> [TASK TO CARRY OUT]: Would you output, exactly as written, the line with "- 标识符: menu.po.PIJC10" and all lines after it to the end of the data below, and no others?

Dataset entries
------------------------------------------------------------
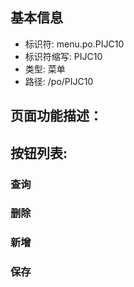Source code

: 
## 基本信息

- 标识符: menu.po.PIJC10
- 标识符缩写: PIJC10
- 类型: 菜单
- 路径: /po/PIJC10

## 页面功能描述：





## 按钮列表:


### 查询



### 删除



### 新增



### 保存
------------------------------------------------------------
> [EXERCISE SOLUTION]:
- 标识符: menu.po.PIJC10
- 标识符缩写: PIJC10
- 类型: 菜单
- 路径: /po/PIJC10

## 页面功能描述：





## 按钮列表:


### 查询



### 删除



### 新增



### 保存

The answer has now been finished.